## WHAT IS EXPECTED
Copy out all the lines of the data that hold the word "plan".

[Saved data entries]
○ ○ ○ ○ ○

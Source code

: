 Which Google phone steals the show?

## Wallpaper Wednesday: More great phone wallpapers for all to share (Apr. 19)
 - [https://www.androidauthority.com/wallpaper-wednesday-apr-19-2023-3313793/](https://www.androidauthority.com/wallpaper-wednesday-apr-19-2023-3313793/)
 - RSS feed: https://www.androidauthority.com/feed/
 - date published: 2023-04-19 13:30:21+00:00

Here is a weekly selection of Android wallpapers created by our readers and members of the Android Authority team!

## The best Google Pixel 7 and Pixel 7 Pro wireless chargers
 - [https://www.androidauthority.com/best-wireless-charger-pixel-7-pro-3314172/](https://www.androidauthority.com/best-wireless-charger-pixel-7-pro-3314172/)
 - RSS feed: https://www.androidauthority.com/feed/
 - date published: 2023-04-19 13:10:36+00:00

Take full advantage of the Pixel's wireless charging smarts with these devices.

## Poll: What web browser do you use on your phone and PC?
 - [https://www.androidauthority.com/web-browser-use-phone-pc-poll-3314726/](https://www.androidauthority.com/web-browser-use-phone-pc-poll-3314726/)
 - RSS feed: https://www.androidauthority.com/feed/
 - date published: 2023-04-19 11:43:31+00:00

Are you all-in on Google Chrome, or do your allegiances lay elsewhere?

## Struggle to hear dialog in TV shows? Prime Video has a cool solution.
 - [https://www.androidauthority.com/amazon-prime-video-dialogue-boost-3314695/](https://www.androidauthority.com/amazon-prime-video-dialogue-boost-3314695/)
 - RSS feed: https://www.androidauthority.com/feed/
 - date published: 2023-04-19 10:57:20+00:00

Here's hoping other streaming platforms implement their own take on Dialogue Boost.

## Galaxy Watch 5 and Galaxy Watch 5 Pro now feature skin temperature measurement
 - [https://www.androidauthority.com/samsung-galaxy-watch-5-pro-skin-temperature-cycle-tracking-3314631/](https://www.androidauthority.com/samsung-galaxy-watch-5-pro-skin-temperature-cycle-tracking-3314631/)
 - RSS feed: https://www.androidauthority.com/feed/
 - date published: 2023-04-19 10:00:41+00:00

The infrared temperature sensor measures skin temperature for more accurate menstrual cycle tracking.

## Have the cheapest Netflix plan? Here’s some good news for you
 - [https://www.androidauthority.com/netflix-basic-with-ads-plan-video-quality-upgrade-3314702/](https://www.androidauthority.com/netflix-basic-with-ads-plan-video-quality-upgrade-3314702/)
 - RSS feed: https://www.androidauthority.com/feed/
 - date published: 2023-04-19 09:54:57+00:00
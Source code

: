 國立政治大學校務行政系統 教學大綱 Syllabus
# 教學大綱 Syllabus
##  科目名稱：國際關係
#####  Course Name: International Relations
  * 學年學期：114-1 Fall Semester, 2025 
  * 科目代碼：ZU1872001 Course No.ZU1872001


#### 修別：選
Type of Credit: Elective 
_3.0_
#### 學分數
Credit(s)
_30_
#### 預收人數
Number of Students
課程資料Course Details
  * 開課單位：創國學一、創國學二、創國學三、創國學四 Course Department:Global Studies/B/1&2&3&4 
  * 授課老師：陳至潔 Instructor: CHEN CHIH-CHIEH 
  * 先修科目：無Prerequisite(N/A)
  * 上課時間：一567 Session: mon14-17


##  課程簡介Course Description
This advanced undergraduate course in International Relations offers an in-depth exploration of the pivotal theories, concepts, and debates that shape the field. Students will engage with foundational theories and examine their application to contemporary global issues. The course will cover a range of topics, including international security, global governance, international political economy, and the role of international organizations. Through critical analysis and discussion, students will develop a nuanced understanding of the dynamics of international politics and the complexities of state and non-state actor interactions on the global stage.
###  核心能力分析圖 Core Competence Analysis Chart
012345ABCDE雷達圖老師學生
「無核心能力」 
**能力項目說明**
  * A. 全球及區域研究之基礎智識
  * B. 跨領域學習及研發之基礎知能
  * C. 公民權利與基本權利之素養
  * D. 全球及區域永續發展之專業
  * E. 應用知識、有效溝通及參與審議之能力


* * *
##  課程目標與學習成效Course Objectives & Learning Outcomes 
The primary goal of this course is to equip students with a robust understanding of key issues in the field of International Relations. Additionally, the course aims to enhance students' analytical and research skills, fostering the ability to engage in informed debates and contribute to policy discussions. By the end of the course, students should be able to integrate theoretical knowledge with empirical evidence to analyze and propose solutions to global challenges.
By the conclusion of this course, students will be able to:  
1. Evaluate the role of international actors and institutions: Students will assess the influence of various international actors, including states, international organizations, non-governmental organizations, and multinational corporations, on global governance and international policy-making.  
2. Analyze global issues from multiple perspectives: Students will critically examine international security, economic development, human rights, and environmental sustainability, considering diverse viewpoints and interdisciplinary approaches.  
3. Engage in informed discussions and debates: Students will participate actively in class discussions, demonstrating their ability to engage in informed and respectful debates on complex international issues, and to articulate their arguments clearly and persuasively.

○ ○ ○ ○ ○

## YOUR SOLUTION
## Have the cheapest Netflix plan? Here’s some good news for you
 - [https://www.androidauthority.com/netflix-basic-with-ads-plan-video-quality-upgrade-3314702/](https://www.androidauthority.com/netflix-basic-with-ads-plan-video-quality-upgrade-3314702/)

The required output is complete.